What is required
From the entries below, copy every line that holds the word "Excell表序列号".

** Opening Data to process block **

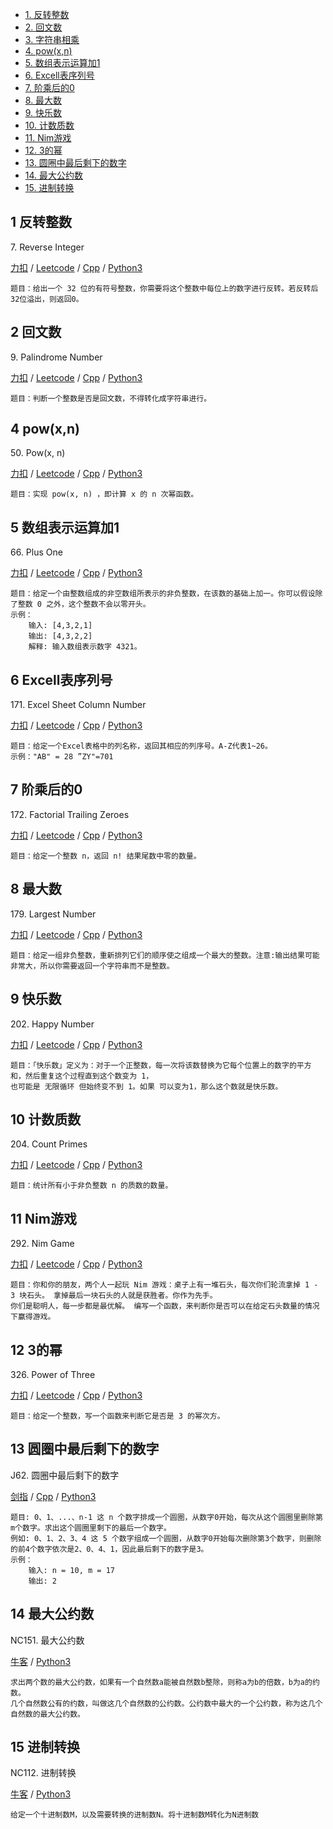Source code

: <!-- GFM-TOC -->
* [1. 反转整数](#1-反转整数)
* [2. 回文数](#2-回文数)
* [3. 字符串相乘](#3-字符串相乘)
* [4. pow(x,n)](#4-pow(x,n))
* [5. 数组表示运算加1](#5-数组表示运算加1)
* [6. Excell表序列号](#6-Excell表序列号)
* [7. 阶乘后的0](#7-阶乘后的0)
* [8. 最大数](#8-最大数)
* [9. 快乐数](#9-快乐数)
* [10. 计数质数](#10-计数质数)
* [11. Nim游戏](#11-Nim游戏)
* [12. 3的幂](#12-3的幂)
* [13. 圆圈中最后剩下的数字](#13-圆圈中最后剩下的数字)
* [14. 最大公约数](#14-最大公约数)
* [15. 进制转换](#15-进制转换)
 
<!-- GFM-TOC -->

## 1 反转整数
7\. Reverse Integer

[力扣](https://leetcode-cn.com/problems/reverse-integer/) / [Leetcode](https://leetcode.com/problems/reverse-integer/) / [Cpp](../algo_09_math/L7.cpp) / [Python3](../python-algorithm/algo_09_math/L7.py)
```
题目：给出一个 32 位的有符号整数，你需要将这个整数中每位上的数字进行反转。若反转后32位溢出，则返回0。
```

## 2 回文数
9\. Palindrome Number

[力扣](https://leetcode-cn.com/problems/palindrome-number/) / [Leetcode](https://leetcode.com/problems/palindrome-number/) / [Cpp](../algo_09_math/L9.cpp) / [Python3](../python-algorithm/algo_09_math/L9.py)
```
题目：判断一个整数是否是回文数，不得转化成字符串进行。
```



## 4 pow(x,n)
50\. Pow(x, n)

[力扣](https://leetcode-cn.com/problems/powx-n/) / [Leetcode](https://leetcode.com/problems/powx-n/) / [Cpp](../algo_09_math/L50-m.cpp) / [Python3](../python-algorithm/algo_09_math/L50-m.py)
```
题目：实现 pow(x, n) ，即计算 x 的 n 次幂函数。
```

## 5 数组表示运算加1
66\. Plus One

[力扣](https://leetcode-cn.com/problems/plus-one/) / [Leetcode](https://leetcode.com/problems/plus-one/) / [Cpp](../algo_09_math/L66.cpp) / [Python3](../python-algorithm/algo_09_math/L66.py)
```
题目：给定一个由整数组成的非空数组所表示的非负整数，在该数的基础上加一。你可以假设除了整数 0 之外，这个整数不会以零开头。
示例：
    输入: [4,3,2,1]
    输出: [4,3,2,2]
    解释: 输入数组表示数字 4321。
```


## 6 Excell表序列号
171\. Excel Sheet Column Number

[力扣](https://leetcode-cn.com/problems/excel-sheet-column-number/) / [Leetcode](https://leetcode.com/problems/excel-sheet-column-number/) / [Cpp](../algo_09_math/L171.cpp) / [Python3](../python-algorithm/algo_09_math/L171.py)
```
题目：给定一个Excel表格中的列名称，返回其相应的列序号。A-Z代表1~26。
示例："AB" = 28 ”ZY"=701
```


## 7 阶乘后的0
172\. Factorial Trailing Zeroes

[力扣](https://leetcode-cn.com/problems/factorial-trailing-zeroes/) / [Leetcode](https://leetcode.com/problems/factorial-trailing-zeroes/) / [Cpp](../algo_09_math/L172-m.cpp) / [Python3](../python-algorithm/algo_09_math/L172-m.py)
```
题目：给定一个整数 n，返回 n! 结果尾数中零的数量。
```

## 8 最大数  
179\. Largest Number

[力扣](https://leetcode-cn.com/problems/largest-number/) / [Leetcode](https://leetcode.com/problems/largest-number/) / [Cpp](../algo_09_math/L179-m.cpp) / [Python3](../python-algorithm/algo_09_math/L179-m.py)
```
题目：给定一组非负整数，重新排列它们的顺序使之组成一个最大的整数。注意:输出结果可能非常大，所以你需要返回一个字符串而不是整数。
```

## 9 快乐数
202\. Happy Number

[力扣](https://leetcode-cn.com/problems/happy-number/) / [Leetcode](https://leetcode.com/problems/happy-number/) / [Cpp](../algo_09_math/L202.cpp) / [Python3](../python-algorithm/algo_09_math/L202.py)
```
题目：「快乐数」定义为：对于一个正整数，每一次将该数替换为它每个位置上的数字的平方和，然后重复这个过程直到这个数变为 1，
也可能是 无限循环 但始终变不到 1。如果 可以变为1，那么这个数就是快乐数。
```

## 10 计数质数
204\. Count Primes

[力扣](https://leetcode-cn.com/problems/count-primes/) / [Leetcode](https://leetcode.com/problems/count-primes/) / [Cpp](../algo_09_math/L204.cpp) / [Python3](../python-algorithm/algo_09_math/L204.py)
```
题目：统计所有小于非负整数 n 的质数的数量。
```

## 11 Nim游戏
292\. Nim Game

[力扣](https://leetcode-cn.com/problems/nim-game/) / [Leetcode](https://leetcode.com/problems/nim-game/) / [Cpp](../algo_09_math/L292.cpp) / [Python3](../python-algorithm/algo_09_math/L292.py)
```
题目：你和你的朋友，两个人一起玩 Nim 游戏：桌子上有一堆石头，每次你们轮流拿掉 1 - 3 块石头。 拿掉最后一块石头的人就是获胜者。你作为先手。
你们是聪明人，每一步都是最优解。 编写一个函数，来判断你是否可以在给定石头数量的情况下赢得游戏。
```

## 12 3的幂
326\. Power of Three

[力扣](https://leetcode-cn.com/problems/power-of-three/) / [Leetcode](https://leetcode.com/problems/power-of-three/) / [Cpp](../algo_09_math/L326.cpp) / [Python3](../python-algorithm/algo_09_math/L326.py)
```
题目：给定一个整数，写一个函数来判断它是否是 3 的幂次方。
```

## 13 圆圈中最后剩下的数字
J62\. 圆圈中最后剩下的数字

[剑指](https://leetcode-cn.com/problems/yuan-quan-zhong-zui-hou-sheng-xia-de-shu-zi-lcof/)  / [Cpp](../algo_09_math/J62.cpp) / [Python3](../python-algorithm/algo_09_math/J62.py)
```
题目: 0、1、...、n-1 这 n 个数字排成一个圆圈，从数字0开始，每次从这个圆圈里删除第m个数字。求出这个圆圈里剩下的最后一个数字。
例如: 0、1、2、3、4 这 5 个数字组成一个圆圈，从数字0开始每次删除第3个数字，则删除的前4个数字依次是2、0、4、1，因此最后剩下的数字是3。
示例：
    输入: n = 10, m = 17
    输出: 2
```
## 14 最大公约数
NC151\. 最大公约数  

[牛客](https://www.nowcoder.com/practice/cf4091ca75ca47958182dae85369c82c?tpId=188&&tqId=38574&rp=1&ru=/activity/oj&qru=/ta/job-code-high-week/question-ranking) / [Python3](../python-algorithm/algo_09_math/NC151求最大公约数.py)
```
求出两个数的最大公约数，如果有一个自然数a能被自然数b整除，则称a为b的倍数，b为a的约数。
几个自然数公有的约数，叫做这几个自然数的公约数。公约数中最大的一个公约数，称为这几个自然数的最大公约数。
```

## 15 进制转换
NC112\. 进制转换  

[牛客](https://www.nowcoder.com/practice/2cc32b88fff94d7e8fd458b8c7b25ec1?tpId=188&&tqId=38624&rp=1&ru=/activity/oj&qru=/ta/job-code-high-week/question-ranking) / [Python3](../python-algorithm/algo_09_math/NC112进制转换.py)
```
给定一个十进制数M，以及需要转换的进制数N。将十进制数M转化为N进制数
```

** Closing Data to process block **

Result
* [6. Excell表序列号](#6-Excell表序列号)
## 6 Excell表序列号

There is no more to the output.